So this was the plan:
- fly to Wau
- spend ~$50,000 on food and other relief items
- load that stuff on truck
- drive truck to Agok, where there are lots of internally displaced people fleeing violence in Abyei town to the north
Simple. Piece of cake. No problemo – right?
Logistics in sub-Saharan Africa – especially in a place like South Sudan and especially in a peripheral place of South Sudan like Wau – are not easy. Here are some of the problems – and this is by no means an exhaustive list – we ran into along the way.
Plane – Our team of four – for reasons that are too complicated to explain – took two different airlines to Wau. One plane had engine trouble and had to turn back to Juba, causing a delay of several hours.
Prices – The donor agencies require three price quotations for all the material we buy. Local church people in Wau had done this before we arrived. But it’s not like that’s a binding RFP. Prices fluctuate so we had to go around and re-confirm all the prices. Then, based on those prices, we had to recalculate the budget. Then, having recalculated the budget, we had to go back and buy the stuff. In those few hours, prices have continued to fluctuate. More recalculation. What did we ever do before cell phone calculators?

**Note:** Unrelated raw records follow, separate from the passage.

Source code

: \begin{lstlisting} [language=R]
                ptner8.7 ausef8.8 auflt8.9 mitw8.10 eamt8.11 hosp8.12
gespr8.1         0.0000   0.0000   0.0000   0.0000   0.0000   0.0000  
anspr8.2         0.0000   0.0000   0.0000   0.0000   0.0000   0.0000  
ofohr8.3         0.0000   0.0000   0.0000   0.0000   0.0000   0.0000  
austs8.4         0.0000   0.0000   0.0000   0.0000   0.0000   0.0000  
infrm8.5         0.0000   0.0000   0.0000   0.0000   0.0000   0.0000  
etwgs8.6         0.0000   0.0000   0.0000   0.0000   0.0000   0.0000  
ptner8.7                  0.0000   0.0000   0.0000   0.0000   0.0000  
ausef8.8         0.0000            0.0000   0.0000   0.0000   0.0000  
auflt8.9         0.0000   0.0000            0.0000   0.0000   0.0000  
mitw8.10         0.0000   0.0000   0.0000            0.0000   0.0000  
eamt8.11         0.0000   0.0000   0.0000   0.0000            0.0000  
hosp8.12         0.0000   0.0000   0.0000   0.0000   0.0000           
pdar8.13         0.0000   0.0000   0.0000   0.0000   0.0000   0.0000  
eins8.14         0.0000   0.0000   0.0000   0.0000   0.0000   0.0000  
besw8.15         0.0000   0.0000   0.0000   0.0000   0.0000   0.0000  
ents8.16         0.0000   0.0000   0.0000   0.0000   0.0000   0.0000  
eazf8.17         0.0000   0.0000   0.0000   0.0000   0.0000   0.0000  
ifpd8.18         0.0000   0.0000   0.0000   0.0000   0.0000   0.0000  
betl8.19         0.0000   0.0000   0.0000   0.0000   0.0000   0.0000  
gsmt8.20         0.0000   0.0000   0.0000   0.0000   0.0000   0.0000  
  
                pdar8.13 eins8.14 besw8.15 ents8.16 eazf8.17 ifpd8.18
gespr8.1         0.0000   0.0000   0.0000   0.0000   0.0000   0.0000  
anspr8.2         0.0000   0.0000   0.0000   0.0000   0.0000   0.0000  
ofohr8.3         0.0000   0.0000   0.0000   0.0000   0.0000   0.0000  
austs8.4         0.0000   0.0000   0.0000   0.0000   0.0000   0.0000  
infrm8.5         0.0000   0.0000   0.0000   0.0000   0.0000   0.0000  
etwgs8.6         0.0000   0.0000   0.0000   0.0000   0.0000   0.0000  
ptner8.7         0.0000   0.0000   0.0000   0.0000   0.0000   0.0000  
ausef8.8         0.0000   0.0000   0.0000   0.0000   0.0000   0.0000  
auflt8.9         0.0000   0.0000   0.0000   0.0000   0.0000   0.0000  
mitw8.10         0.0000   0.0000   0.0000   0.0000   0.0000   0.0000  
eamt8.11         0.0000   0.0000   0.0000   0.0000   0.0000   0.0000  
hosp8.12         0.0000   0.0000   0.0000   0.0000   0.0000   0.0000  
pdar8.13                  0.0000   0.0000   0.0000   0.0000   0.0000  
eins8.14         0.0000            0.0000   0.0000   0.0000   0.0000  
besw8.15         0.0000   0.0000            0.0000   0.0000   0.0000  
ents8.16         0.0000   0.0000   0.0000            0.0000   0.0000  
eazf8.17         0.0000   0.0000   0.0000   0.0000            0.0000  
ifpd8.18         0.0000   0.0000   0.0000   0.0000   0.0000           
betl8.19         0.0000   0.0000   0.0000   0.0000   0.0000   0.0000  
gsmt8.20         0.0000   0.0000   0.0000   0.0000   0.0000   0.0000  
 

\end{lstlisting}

Quantity – We were buying 400 bags of maize flour. One merchant doesn’t have all that on hand so he has to go check with his neighbours to see if they can help him out. Same for the lentils, cooking oil, salt, mosquito nets, plastic tarps, etc.
Weight – Four hundred 50-kg bags of maize flour are not light. In fact, they weigh 20 metric tonnes. Add on the weight of the lentils, cooking oil, salt – more calculations, more cell phone use – and we had to find a truck capable of carrying approximately 27 tonnes.
Road – It’s the beginning of the wet season in South Sudan, which means the quality of the road has deteriorated substantially. As a result, truckers have raised their rates and are less willing to take a full load. In fact, the most we could get was someone willing to take 20 tonnes. So that means two trucks. That means more recalculation. Have you ever hired a truck before? Do you know how to pick the one that won’t break down half-way to Agok? Or the driver who has a license that is not expired? Do you know how big a truck you need to hold 400 50-kg bags on maize flour? Me neither.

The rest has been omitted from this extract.